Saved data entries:
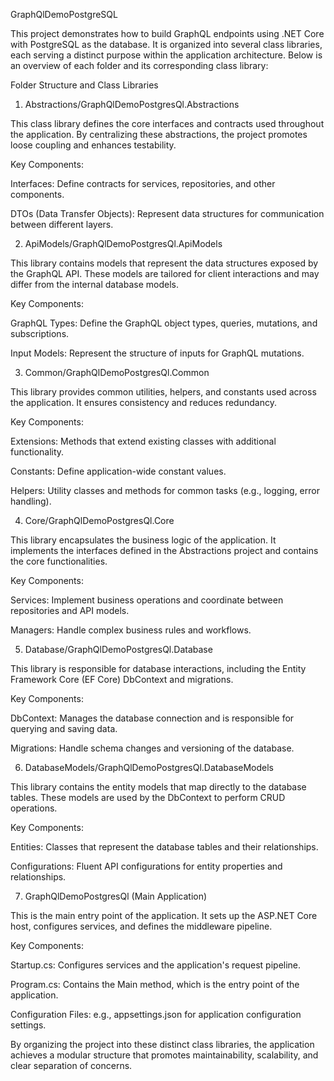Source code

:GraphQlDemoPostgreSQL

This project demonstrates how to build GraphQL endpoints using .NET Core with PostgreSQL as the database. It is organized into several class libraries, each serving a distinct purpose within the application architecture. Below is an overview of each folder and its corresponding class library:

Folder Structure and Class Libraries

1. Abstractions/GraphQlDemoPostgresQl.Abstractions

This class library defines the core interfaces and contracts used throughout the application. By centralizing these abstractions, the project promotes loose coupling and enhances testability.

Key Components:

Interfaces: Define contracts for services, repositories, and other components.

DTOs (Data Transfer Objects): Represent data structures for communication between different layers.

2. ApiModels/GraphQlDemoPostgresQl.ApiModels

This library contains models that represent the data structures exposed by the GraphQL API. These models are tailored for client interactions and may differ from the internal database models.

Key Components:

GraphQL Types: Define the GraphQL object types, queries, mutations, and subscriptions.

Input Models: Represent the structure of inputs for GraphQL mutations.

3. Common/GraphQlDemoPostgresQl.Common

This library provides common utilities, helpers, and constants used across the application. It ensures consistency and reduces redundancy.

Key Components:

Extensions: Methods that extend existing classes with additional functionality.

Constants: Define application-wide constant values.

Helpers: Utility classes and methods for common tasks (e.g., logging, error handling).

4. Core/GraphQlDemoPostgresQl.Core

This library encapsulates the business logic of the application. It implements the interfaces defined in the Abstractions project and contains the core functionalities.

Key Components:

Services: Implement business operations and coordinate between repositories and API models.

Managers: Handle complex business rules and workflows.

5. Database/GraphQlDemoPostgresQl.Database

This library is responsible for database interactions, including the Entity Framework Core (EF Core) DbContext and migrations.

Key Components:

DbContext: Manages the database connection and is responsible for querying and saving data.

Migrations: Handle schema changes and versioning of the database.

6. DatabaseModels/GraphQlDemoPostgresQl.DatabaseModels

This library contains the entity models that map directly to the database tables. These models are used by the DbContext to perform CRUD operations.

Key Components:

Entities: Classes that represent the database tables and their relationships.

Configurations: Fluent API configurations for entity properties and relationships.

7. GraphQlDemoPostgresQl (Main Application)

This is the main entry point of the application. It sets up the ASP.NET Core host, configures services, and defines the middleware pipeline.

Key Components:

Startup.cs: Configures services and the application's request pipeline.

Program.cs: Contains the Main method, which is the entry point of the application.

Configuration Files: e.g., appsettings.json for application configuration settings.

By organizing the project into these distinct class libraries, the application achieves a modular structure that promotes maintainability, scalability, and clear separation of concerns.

...

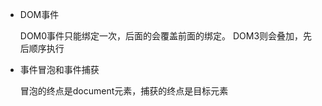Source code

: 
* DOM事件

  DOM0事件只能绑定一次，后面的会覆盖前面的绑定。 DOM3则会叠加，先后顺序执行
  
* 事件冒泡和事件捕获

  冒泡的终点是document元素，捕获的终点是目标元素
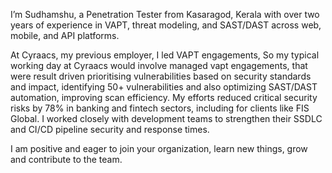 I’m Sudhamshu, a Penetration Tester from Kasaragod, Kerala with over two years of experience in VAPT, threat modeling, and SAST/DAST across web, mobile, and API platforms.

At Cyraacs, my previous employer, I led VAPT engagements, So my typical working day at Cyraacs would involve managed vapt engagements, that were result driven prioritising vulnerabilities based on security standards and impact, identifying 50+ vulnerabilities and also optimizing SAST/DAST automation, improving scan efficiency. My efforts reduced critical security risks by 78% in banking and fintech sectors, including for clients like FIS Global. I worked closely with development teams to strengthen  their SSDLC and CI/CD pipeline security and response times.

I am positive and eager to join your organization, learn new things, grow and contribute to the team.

* * *

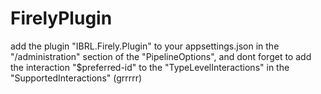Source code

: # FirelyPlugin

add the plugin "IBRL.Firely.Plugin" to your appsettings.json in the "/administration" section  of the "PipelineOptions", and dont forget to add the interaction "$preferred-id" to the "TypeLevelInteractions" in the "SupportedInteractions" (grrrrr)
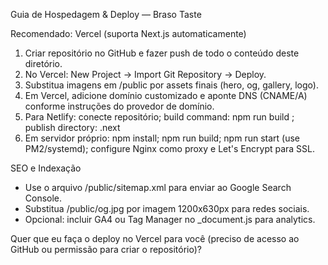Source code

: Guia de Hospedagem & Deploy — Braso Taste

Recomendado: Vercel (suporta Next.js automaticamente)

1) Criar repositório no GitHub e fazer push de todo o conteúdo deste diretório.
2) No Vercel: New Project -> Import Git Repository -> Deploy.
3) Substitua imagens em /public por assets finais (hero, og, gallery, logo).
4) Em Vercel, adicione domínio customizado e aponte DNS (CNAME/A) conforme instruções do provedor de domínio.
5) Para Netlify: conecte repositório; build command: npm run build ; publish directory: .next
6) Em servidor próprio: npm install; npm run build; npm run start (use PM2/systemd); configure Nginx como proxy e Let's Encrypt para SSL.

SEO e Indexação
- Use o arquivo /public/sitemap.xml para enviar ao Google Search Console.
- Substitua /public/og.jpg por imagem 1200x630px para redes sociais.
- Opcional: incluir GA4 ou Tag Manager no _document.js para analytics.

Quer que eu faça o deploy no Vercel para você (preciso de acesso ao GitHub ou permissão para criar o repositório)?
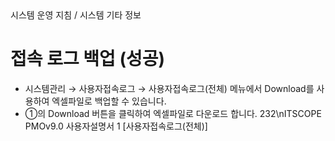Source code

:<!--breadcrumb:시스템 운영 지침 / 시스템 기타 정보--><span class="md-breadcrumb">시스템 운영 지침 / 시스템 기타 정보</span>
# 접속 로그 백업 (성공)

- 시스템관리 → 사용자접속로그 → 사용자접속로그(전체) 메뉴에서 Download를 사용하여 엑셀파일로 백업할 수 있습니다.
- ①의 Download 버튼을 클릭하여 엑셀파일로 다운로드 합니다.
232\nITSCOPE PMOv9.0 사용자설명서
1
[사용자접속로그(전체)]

WHAT IS BEING ASKED
Starting at the line containing "冒泡的终点是document元素，捕获的终点是目标元素" and stopping at the line containing "I’m Sudhamshu, a", output each line exactly as it appears above. Leave out the pictures.

SOLUTION FOR THIS TASK
  冒泡的终点是document元素，捕获的终点是目标元素
 I’m Sudhamshu, a Penetration Tester from Kasaragod, Kerala with over two years of experience in VAPT, threat modeling, and SAST/DAST across web, mobile, and API platforms.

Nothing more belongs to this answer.